**ASSIGNED TASK:** Collect each line of the entries that holds the string "인덱스는".

Items from a data source

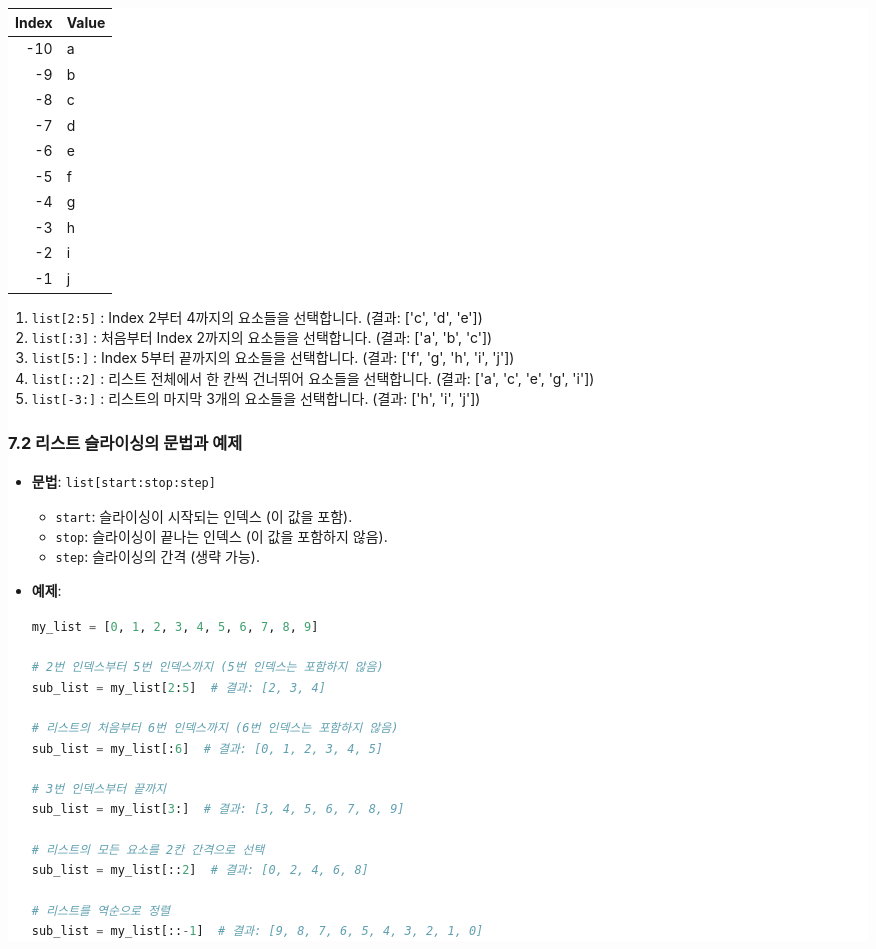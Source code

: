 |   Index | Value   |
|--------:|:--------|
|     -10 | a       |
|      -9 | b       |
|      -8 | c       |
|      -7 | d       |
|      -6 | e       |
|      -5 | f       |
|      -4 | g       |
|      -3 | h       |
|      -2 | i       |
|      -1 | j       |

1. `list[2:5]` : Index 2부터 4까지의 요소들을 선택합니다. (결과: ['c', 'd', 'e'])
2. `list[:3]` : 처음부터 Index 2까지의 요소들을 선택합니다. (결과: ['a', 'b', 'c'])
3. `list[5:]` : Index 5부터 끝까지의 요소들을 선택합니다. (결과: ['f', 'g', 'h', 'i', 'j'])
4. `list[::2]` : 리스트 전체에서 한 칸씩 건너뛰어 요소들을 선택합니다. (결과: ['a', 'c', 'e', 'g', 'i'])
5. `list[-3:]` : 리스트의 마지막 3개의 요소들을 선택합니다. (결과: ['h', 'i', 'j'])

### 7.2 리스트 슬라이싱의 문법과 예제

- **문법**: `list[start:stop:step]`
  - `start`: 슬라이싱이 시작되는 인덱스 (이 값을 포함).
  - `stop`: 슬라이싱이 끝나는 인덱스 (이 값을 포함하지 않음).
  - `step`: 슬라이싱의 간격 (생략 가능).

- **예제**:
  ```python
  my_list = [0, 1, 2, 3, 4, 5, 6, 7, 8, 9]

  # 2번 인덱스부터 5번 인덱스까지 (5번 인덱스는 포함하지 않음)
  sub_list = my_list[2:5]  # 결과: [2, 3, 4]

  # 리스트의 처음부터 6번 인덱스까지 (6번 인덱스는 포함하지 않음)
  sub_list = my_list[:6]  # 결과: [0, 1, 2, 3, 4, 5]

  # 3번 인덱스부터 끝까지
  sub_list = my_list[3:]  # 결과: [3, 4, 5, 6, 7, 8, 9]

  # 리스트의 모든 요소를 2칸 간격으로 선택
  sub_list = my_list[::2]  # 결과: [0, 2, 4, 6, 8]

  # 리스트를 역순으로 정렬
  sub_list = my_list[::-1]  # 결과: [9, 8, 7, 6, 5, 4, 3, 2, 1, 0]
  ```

**RESPONSE TO THE TASK:**
  # 2번 인덱스부터 5번 인덱스까지 (5번 인덱스는 포함하지 않음)
  # 리스트의 처음부터 6번 인덱스까지 (6번 인덱스는 포함하지 않음)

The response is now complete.